> **TASK BRIEF**
Please repeat the records below exactly, skipping any pictures.

> **THE DATA**

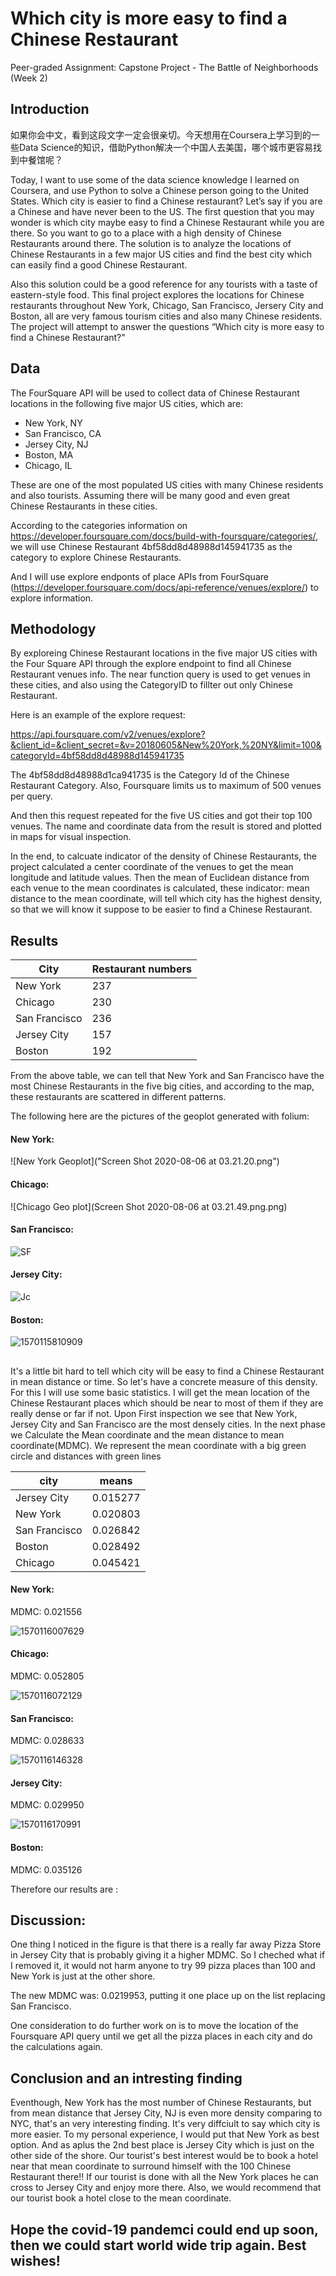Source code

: # Which city is more easy to find a Chinese Restaurant
Peer-graded Assignment: Capstone Project - The Battle of Neighborhoods (Week 2)

## Introduction

如果你会中文，看到这段文字一定会很亲切。今天想用在Coursera上学习到的一些Data Science的知识，借助Python解决一个中国人去美国，哪个城市更容易找到中餐馆呢？

Today, I want to use some of the data science knowledge I learned on Coursera, and use Python to solve a Chinese person going to the United States. Which city is easier to find a Chinese restaurant?  Let’s say if you are a Chinese and have never been to the US. The first question that you may wonder is which city maybe easy to find a Chinese Restaurant while you are there. So you want to go to a place with a high density of Chinese Restaurants around there. The solution is to analyze the locations of Chinese Restaurants in a few major US cities and find the best city which can easily find a good Chinese Restaurant. 

Also this solution could be a good reference for any tourists with a taste of eastern-style food.  This final project explores the locations for Chinese restaurants throughout New York, Chicago, San Francisco, Jersery City and Boston, all are very famous tourism cities and also many Chinese residents.  The project will attempt to answer the questions “Which city is more easy to find a Chinese Restaurant?"

## Data

The FourSquare API will be used to collect data of Chinese Restaurant locations in the following five major US cities, which are:
- New York, NY
- San Francisco, CA
- Jersey City, NJ
- Boston, MA
- Chicago, IL

These are one of the most populated US cities with many Chinese residents and also tourists.  Assuming there will be many good and even great Chinese Restaurants in these cities.

According to the categories information on https://developer.foursquare.com/docs/build-with-foursquare/categories/, we will use Chinese Restaurant 4bf58dd8d48988d145941735 as the category to explore Chinese Restaurants.

And I will use explore endponts of place APIs from FourSquare (https://developer.foursquare.com/docs/api-reference/venues/explore/) to explore information.

## Methodology

By exploreing Chinese Restaurant locations in the five major US cities with the Four Square API through the explore endpoint to find all Chinese Restaurant venues info.  The near function query is used to get venues in these cities, and also using the CategoryID to fillter out only Chinese Restaurant. 

Here is an example of the explore request:

https://api.foursquare.com/v2/venues/explore?&client_id=&client_secret=&v=20180605&New%20York,%20NY&limit=100&categoryId=4bf58dd8d48988d145941735

The 4bf58dd8d48988d1ca941735 is the Category Id of the Chinese Restaurant Category. Also, Foursquare limits us to maximum of 500 venues per query. 

And then this request repeated for the five US cities and got their top 100 venues. The name and coordinate data from the result is stored and plotted in maps for visual inspection.

In the end, to calcuate indicator of the density of Chinese Restaurants, the project calculated a center coordinate of the venues to get the mean longitude and latitude values. Then the mean of Euclidean distance from each venue to the mean coordinates is calculated, these indicator: mean distance to the mean coordinate, will tell which city has the highest density, so that we will know it suppose to be easier to find a Chinese Restaurant.

## Results

| City      |     Restaurant numbers     |
|----------------------|-----------|
| New York             |    237 |
| Chicago              |    230 |
| San Francisco        |    236 |
| Jersey City          |    157 |
| Boston               |    192 |

From the above table, we can tell that New York and San Francisco have the most Chinese Restaurants in the five big cities, and according to the map, these restaurants are scattered in different patterns.

The following here are the pictures of the geoplot generated with folium:

#### New York:

![New York Geoplot]("Screen Shot 2020-08-06 at 03.21.20.png")

#### Chicago:

![Chicago Geo plot](Screen Shot 2020-08-06 at 03.21.49.png.png)

#### San Francisco: 

![SF](1570115744107.png)

#### Jersey City:

![Jc](1570115780585.png)

#### Boston: 

![1570115810909](1570115810909.png)

## 

It's a little bit hard to tell which city will be easy to find a Chinese Restaurant in mean distance or time.  So let's have a concrete measure of this density. For this I will use some basic statistics. I will get the mean location of the Chinese Restaurant places which should be near to most of them if they are really dense or far if not. Upon First inspection we see that New York, Jersey City and San Francisco are the most densely cities. In the next phase we Calculate the Mean coordinate and the mean distance to mean coordinate(MDMC). We represent the mean coordinate with a big green circle and distances with green lines

| city     |       means         |
|---------------|----------------|
| Jersey City   |  0.015277 |
| New York      |  0.020803 |
| San Francisco |  0.026842 |
| Boston        |  0.028492 |
| Chicago       |  0.045421 |


#### New York: 

MDMC: 0.021556

![1570116007629](1570116007629.png)

#### Chicago: 

MDMC: 0.052805

![1570116072129](1570116072129.png)

#### San Francisco: 

MDMC: 0.028633

![1570116146328](1570116146328.png)

#### Jersey City:

MDMC: 0.029950

![1570116170991](1570116170991.png)

####  Boston: 

MDMC: 0.035126

Therefore our results are : 

## Discussion:

One thing I noticed in the figure is that there is a really far away Pizza Store in Jersey City that is probably giving it a higher MDMC. So I cheched what if I removed it, it would not harm anyone to try 99 pizza places than 100 and New York is just at the other shore. 

The new MDMC was: 0.0219953, putting it one place up on the list replacing San Francisco. 

One consideration to do further work on is to move the location of the Foursquare API query until we get all the pizza places in each city and do the calculations again. 

## Conclusion and an intresting finding
Eventhough, New York has the most number of Chinese Restaurants, but from mean distance that Jersey City, NJ is even more density comparing to NYC, that's an very interesting finding. It's very diffciult to say which city is more easier.  To my personal experience, I would put that New York as best option. And as aplus the 2nd best place is Jersey City which is just on the other side of the shore. Our tourist's best interest would be to book a hotel near that mean coordinate to surround himself with the 100 Chinese Restaurant there!!  If our tourist is done with all the New York places he can cross to Jersey City and enjoy more there. Also, we would recommend that our tourist book a hotel close to the mean coordinate. 

## Hope the covid-19 pandemci could end up soon, then we could start world wide trip again.  Best wishes!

> **ANSWER SECTION**
Source code

: # Which city is more easy to find a Chinese Restaurant
Peer-graded Assignment: Capstone Project - The Battle of Neighborhoods (Week 2)

## Introduction

如果你会中文，看到这段文字一定会很亲切。今天想用在Coursera上学习到的一些Data Science的知识，借助Python解决一个中国人去美国，哪个城市更容易找到中餐馆呢？

Today, I want to use some of the data science knowledge I learned on Coursera, and use Python to solve a Chinese person going to the United States. Which city is easier to find a Chinese restaurant?  Let’s say if you are a Chinese and have never been to the US. The first question that you may wonder is which city maybe easy to find a Chinese Restaurant while you are there. So you want to go to a place with a high density of Chinese Restaurants around there. The solution is to analyze the locations of Chinese Restaurants in a few major US cities and find the best city which can easily find a good Chinese Restaurant. 

Also this solution could be a good reference for any tourists with a taste of eastern-style food.  This final project explores the locations for Chinese restaurants throughout New York, Chicago, San Francisco, Jersery City and Boston, all are very famous tourism cities and also many Chinese residents.  The project will attempt to answer the questions “Which city is more easy to find a Chinese Restaurant?"

## Data

The FourSquare API will be used to collect data of Chinese Restaurant locations in the following five major US cities, which are:
- New York, NY
- San Francisco, CA
- Jersey City, NJ
- Boston, MA
- Chicago, IL

These are one of the most populated US cities with many Chinese residents and also tourists.  Assuming there will be many good and even great Chinese Restaurants in these cities.

According to the categories information on https://developer.foursquare.com/docs/build-with-foursquare/categories/, we will use Chinese Restaurant 4bf58dd8d48988d145941735 as the category to explore Chinese Restaurants.

And I will use explore endponts of place APIs from FourSquare (https://developer.foursquare.com/docs/api-reference/venues/explore/) to explore information.

## Methodology

By exploreing Chinese Restaurant locations in the five major US cities with the Four Square API through the explore endpoint to find all Chinese Restaurant venues info.  The near function query is used to get venues in these cities, and also using the CategoryID to fillter out only Chinese Restaurant. 

Here is an example of the explore request:

https://api.foursquare.com/v2/venues/explore?&client_id=&client_secret=&v=20180605&New%20York,%20NY&limit=100&categoryId=4bf58dd8d48988d145941735

The 4bf58dd8d48988d1ca941735 is the Category Id of the Chinese Restaurant Category. Also, Foursquare limits us to maximum of 500 venues per query. 

And then this request repeated for the five US cities and got their top 100 venues. The name and coordinate data from the result is stored and plotted in maps for visual inspection.

In the end, to calcuate indicator of the density of Chinese Restaurants, the project calculated a center coordinate of the venues to get the mean longitude and latitude values. Then the mean of Euclidean distance from each venue to the mean coordinates is calculated, these indicator: mean distance to the mean coordinate, will tell which city has the highest density, so that we will know it suppose to be easier to find a Chinese Restaurant.

## Results

| City      |     Restaurant numbers     |
|----------------------|-----------|
| New York             |    237 |
| Chicago              |    230 |
| San Francisco        |    236 |
| Jersey City          |    157 |
| Boston               |    192 |

From the above table, we can tell that New York and San Francisco have the most Chinese Restaurants in the five big cities, and according to the map, these restaurants are scattered in different patterns.

The following here are the pictures of the geoplot generated with folium:

#### New York:

![New York Geoplot]("Screen Shot 2020-08-06 at 03.21.20.png")

#### Chicago:

![Chicago Geo plot](Screen Shot 2020-08-06 at 03.21.49.png.png)

#### San Francisco: 

![SF](1570115744107.png)

#### Jersey City:

![Jc](1570115780585.png)

#### Boston: 

![1570115810909](1570115810909.png)

## 

It's a little bit hard to tell which city will be easy to find a Chinese Restaurant in mean distance or time.  So let's have a concrete measure of this density. For this I will use some basic statistics. I will get the mean location of the Chinese Restaurant places which should be near to most of them if they are really dense or far if not. Upon First inspection we see that New York, Jersey City and San Francisco are the most densely cities. In the next phase we Calculate the Mean coordinate and the mean distance to mean coordinate(MDMC). We represent the mean coordinate with a big green circle and distances with green lines

| city     |       means         |
|---------------|----------------|
| Jersey City   |  0.015277 |
| New York      |  0.020803 |
| San Francisco |  0.026842 |
| Boston        |  0.028492 |
| Chicago       |  0.045421 |


#### New York: 

MDMC: 0.021556

![1570116007629](1570116007629.png)

#### Chicago: 

MDMC: 0.052805

![1570116072129](1570116072129.png)

#### San Francisco: 

MDMC: 0.028633

![1570116146328](1570116146328.png)

#### Jersey City:

MDMC: 0.029950

![1570116170991](1570116170991.png)

####  Boston: 

MDMC: 0.035126

Therefore our results are : 

## Discussion:

One thing I noticed in the figure is that there is a really far away Pizza Store in Jersey City that is probably giving it a higher MDMC. So I cheched what if I removed it, it would not harm anyone to try 99 pizza places than 100 and New York is just at the other shore. 

The new MDMC was: 0.0219953, putting it one place up on the list replacing San Francisco. 

One consideration to do further work on is to move the location of the Foursquare API query until we get all the pizza places in each city and do the calculations again. 

## Conclusion and an intresting finding
Eventhough, New York has the most number of Chinese Restaurants, but from mean distance that Jersey City, NJ is even more density comparing to NYC, that's an very interesting finding. It's very diffciult to say which city is more easier.  To my personal experience, I would put that New York as best option. And as aplus the 2nd best place is Jersey City which is just on the other side of the shore. Our tourist's best interest would be to book a hotel near that mean coordinate to surround himself with the 100 Chinese Restaurant there!!  If our tourist is done with all the New York places he can cross to Jersey City and enjoy more there. Also, we would recommend that our tourist book a hotel close to the mean coordinate. 

## Hope the covid-19 pandemci could end up soon, then we could start world wide trip again.  Best wishes!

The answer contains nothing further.